Residents near Consumers Energy wind farm complain of health issues
A judge has ordered Consumers Energy to come up with a plan to rid its Lake Winds Energy Plant of excessive noise levels.
Last month, Consumers Energy asked the 51st Circuit Court to overrule Mason County's finding that the Lake Winds industrial plant is not in compliance with the county's noise ordinance. As part of that legal action the utility also wanted the court to issue a stay that would block efforts by Mason County to enforce the county's interpretation of the ordinance until after the case had been argued in court.
On Monday, 51st Circuit Court Judge Richard Cooper denied the CMS request for a stay and ordered the utility to submit a plan to the county by today to mitigate the noise problem. In response, CMS officials said they would comply and a mitigation plan would be submitted.
"We were asked to submit a mitigation plan by Feb. 7 and we will do so," CMS spokesman Dennis Marvin said. "It will be up to the county to make a determination on our plan. At the present time, we do not know how that process will work."
Marvin said the judge's decision not to grant the CMS request for a stay will not prevent the utility's case from moving forward.
"We believe the arguments we've outlined are well founded," Marvin said. "We look forward to the court’s review."
However, there isn't any wiggle room for mitigating the noise issue, said Kevon Martis, director of the Interstate Informed Citizens Coalition (IICC), a non-profit organization that is concerned about the construction of wind turbines in the region.

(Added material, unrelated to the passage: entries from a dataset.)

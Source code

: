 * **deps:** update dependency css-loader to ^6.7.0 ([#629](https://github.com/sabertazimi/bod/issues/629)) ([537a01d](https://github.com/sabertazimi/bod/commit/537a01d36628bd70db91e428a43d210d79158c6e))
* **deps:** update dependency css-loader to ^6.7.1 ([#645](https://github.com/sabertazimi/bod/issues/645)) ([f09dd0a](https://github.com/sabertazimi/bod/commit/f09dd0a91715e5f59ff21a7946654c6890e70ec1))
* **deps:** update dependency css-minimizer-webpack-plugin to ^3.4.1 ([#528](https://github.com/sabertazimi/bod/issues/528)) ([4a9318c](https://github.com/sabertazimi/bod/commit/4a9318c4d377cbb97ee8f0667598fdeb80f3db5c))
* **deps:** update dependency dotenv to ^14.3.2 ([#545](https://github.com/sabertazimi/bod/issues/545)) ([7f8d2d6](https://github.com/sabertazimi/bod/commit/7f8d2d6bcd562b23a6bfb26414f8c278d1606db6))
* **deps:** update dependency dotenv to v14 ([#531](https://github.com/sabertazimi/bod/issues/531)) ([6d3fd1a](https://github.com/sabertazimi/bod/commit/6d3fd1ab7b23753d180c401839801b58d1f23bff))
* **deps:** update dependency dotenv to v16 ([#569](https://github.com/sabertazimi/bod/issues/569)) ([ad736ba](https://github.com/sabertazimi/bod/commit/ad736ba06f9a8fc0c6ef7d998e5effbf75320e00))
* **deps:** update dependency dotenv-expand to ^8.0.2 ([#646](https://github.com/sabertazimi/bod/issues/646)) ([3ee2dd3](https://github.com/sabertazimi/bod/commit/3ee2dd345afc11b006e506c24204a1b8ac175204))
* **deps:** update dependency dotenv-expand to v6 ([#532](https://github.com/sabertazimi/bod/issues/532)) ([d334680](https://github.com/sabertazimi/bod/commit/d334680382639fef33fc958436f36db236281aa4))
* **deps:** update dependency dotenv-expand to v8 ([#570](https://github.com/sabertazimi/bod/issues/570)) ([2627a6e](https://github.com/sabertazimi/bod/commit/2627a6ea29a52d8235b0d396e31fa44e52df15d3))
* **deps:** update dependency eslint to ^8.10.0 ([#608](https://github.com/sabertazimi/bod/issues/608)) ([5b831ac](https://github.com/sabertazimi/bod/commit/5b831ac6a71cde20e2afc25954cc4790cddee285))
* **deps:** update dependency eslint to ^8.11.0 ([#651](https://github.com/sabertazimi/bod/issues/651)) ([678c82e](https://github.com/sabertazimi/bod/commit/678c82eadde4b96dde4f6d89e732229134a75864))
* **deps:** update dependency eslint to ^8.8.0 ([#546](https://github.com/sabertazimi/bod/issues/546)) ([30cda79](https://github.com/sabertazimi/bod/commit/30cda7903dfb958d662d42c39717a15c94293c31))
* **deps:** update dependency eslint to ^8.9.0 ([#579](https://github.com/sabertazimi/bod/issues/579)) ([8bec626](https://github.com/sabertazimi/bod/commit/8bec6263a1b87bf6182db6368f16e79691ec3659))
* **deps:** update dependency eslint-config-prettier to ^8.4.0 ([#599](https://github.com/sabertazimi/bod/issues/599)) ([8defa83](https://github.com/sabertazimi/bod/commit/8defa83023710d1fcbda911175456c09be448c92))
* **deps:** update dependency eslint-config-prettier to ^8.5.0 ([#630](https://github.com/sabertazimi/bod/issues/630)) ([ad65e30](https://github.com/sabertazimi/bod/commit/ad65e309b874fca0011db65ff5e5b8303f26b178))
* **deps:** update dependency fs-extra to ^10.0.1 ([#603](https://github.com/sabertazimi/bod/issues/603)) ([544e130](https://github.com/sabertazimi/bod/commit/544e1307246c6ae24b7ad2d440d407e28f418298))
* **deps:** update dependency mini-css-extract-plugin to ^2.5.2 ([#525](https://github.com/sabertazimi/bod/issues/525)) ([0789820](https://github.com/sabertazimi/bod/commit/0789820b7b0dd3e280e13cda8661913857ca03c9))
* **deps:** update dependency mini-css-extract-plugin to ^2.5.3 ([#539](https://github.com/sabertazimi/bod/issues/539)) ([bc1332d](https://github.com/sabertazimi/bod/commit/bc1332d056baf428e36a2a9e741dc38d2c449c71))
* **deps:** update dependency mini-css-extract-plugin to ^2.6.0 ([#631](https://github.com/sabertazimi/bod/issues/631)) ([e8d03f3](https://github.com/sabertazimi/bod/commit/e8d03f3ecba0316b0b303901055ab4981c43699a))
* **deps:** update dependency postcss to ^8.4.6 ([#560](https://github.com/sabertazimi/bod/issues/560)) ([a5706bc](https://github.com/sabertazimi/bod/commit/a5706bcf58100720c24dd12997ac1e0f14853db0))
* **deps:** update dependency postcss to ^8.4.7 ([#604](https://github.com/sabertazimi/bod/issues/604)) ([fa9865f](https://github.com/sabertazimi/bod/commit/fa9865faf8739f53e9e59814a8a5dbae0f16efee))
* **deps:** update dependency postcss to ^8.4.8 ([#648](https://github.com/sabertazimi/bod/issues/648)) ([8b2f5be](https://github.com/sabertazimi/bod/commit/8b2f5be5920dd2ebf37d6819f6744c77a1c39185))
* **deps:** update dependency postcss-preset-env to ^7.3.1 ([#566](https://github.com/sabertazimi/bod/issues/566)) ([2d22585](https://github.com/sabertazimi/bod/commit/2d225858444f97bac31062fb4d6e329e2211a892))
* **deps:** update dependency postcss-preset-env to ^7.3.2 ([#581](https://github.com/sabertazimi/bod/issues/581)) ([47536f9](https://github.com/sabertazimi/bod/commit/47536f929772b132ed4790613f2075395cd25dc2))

"There are only two ways to reduce the noise level," Martis said. "One would be to increase the distance between the turbines and the homes, and it is too late for that. The other is to reduce the decibel level, which would significantly increase the operating costs of the plant."
Lake Winds is a 56-turbine facility located south of Ludington in Mason County. It was the utility company's first wind plant project in Michigan. Residents who live near the $250 million plant began complaining of health problems shortly after the turbines began operating. They filed a lawsuit on April 1 arguing that noise, vibrations and flickering lights emanating from the wind plant were adversely affecting their health. Among the symptoms noted in the lawsuit were dizziness, sleeplessness and headaches.
Less than six months later, in September, the Mason County Planning Commission determined that the wind plant is not in compliance with safety guidelines. CMS appealed that decision to the Mason County Zoning Board of Appeals. In December 2013, the County Zoning Board of Appeals upheld the planning commission's decision. In response, CMS took the county to court. If the 51st Circuit Court ultimately upholds the Mason County finding, CMS would be expected to take the issue to the Michigan Court of Appeals.
Lake Winds is part of the utility's effort to meet Michigan's renewable energy mandate, which requires that 10 percent of the state's energy be produced by in-state renewable sources by 2015. Though the mandate was ostensibly aimed at reducing carbon emissions, the 2008 law did not require that emissions be monitored to measure the mandate's actual impact.